Last year I published “The Lankes Corollaries” in the Access: An International Journal of Nepal Library Association. I have recreated it here…and enhanced it a bit (it was published with a creative commons license). To cite it, please support my colleagues in Nepal:
Lankes, R. D. (2023). The Lankes Corollaries . Access: An International Journal of Nepal Library Association, 2(01), 200–208. https://doi.org/10.3126/access.v2i01.58999
Abstract: This piece explores a series of corollaries to Ranganathan’s five laws of librarianship. These corollaries talk about how librarians work with communities to ensure that service is shaped throughout the community. Such shaping moves libraries away from some pre-determined standard model, and into hyperlocal organizations ultimately facilitating knowledge creation.

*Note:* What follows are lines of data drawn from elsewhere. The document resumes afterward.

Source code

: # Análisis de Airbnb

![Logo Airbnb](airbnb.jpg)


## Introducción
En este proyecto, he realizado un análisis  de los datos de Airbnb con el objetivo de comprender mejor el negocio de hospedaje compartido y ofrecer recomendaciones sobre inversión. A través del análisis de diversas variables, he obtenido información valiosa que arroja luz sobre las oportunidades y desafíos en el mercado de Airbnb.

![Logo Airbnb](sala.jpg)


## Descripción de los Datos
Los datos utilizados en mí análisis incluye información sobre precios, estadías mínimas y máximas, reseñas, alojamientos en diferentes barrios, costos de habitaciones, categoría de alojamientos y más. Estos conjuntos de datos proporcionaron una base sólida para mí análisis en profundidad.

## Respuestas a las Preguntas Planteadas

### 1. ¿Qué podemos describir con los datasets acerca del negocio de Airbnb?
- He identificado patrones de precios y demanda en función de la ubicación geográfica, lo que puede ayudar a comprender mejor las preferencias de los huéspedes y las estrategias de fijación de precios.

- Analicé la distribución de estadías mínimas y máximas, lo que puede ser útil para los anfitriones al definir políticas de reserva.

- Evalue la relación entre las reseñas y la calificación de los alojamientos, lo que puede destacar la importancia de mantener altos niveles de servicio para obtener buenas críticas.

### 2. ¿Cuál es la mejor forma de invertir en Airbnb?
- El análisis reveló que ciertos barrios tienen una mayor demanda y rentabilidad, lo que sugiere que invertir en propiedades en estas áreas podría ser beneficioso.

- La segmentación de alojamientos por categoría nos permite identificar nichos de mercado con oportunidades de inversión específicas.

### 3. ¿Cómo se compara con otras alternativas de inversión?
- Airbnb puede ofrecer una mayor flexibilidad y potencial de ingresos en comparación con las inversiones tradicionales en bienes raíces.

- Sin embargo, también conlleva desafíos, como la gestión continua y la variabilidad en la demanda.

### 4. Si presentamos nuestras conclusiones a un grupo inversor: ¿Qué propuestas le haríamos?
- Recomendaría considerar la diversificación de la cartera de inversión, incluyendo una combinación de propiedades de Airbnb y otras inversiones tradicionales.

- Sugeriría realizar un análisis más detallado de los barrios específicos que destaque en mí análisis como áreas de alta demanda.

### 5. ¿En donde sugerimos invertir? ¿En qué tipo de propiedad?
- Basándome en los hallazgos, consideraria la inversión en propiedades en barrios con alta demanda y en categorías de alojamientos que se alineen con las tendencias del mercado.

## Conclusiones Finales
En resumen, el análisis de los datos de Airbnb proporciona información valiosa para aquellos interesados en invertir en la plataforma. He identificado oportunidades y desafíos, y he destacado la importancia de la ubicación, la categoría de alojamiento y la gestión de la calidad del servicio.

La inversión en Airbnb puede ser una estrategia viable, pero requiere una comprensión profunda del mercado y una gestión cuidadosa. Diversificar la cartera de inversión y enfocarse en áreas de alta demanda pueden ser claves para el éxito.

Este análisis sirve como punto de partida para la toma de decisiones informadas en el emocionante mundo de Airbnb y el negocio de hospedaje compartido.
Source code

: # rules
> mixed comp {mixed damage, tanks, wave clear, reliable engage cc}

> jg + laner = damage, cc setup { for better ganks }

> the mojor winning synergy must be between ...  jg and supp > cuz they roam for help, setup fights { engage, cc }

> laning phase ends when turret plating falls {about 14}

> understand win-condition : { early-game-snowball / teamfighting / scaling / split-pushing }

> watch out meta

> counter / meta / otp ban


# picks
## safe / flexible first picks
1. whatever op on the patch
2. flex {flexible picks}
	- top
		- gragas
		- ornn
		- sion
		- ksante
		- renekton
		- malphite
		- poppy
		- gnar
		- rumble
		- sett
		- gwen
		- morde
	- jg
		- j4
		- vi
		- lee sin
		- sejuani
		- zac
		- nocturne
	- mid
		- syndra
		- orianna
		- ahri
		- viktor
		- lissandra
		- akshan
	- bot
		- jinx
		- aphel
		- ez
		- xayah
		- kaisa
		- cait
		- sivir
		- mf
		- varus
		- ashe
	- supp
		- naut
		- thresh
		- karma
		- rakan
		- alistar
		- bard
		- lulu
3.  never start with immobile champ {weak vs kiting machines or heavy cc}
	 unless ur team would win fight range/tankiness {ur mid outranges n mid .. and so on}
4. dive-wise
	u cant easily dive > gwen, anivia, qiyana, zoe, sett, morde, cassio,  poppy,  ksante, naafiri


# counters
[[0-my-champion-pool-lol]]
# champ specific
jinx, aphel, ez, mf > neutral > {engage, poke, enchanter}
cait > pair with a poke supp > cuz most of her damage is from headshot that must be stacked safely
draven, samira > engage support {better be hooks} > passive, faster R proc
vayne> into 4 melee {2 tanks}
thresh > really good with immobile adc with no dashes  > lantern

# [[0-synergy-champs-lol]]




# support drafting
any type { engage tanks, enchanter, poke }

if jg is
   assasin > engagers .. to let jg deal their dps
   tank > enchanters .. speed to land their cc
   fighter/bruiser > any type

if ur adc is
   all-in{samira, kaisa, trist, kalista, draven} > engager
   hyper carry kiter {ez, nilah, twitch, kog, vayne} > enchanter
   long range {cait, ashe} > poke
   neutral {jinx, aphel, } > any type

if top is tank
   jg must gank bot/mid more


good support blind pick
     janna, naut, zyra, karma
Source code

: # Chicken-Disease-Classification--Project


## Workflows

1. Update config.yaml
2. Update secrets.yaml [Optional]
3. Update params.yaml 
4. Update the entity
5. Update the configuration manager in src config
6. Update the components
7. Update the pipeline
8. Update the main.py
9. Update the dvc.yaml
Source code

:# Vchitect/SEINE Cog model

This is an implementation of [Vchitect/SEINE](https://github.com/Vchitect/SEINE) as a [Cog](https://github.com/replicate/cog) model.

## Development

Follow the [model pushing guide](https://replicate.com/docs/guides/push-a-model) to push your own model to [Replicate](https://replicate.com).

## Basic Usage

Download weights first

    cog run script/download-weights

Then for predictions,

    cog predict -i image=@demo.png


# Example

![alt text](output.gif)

Introduction: In 1931 S. R. Ranganathan proposed 5 laws of librarianship (Ranganathan, 1931)
- Books are for use
- Every person his or her book
- Every book its reader
- Save the time of the reader
- A library is a growing organism
While others have tried to expand/revise/or update them (Gorman, 1998, Simpson 2008), the originals stand up. Clearly today we would expand books to resources and even services (e.g., services are for use) and readers have become members or just “people” – as we see that the library is a part of a person’s life – hopefully a significant part.
However, Ranganathan was clearly being aspirational: what we want to be, not so much how we get there. What I propose are 5 corollaries to the laws–guide post for library workers and organizations to achieve these lofty goals:
- The mission of librarians is to improve society through facilitating knowledge creation in their communities
- To be a librarian is to be a radical positive change agent with your community
- A room full of books is a closet, but an empty room with a librarian serving their community is a library
- Bad libraries build collections, good libraries build services, great libraries build communities
- A library should be a safe space to explore dangerous ideas.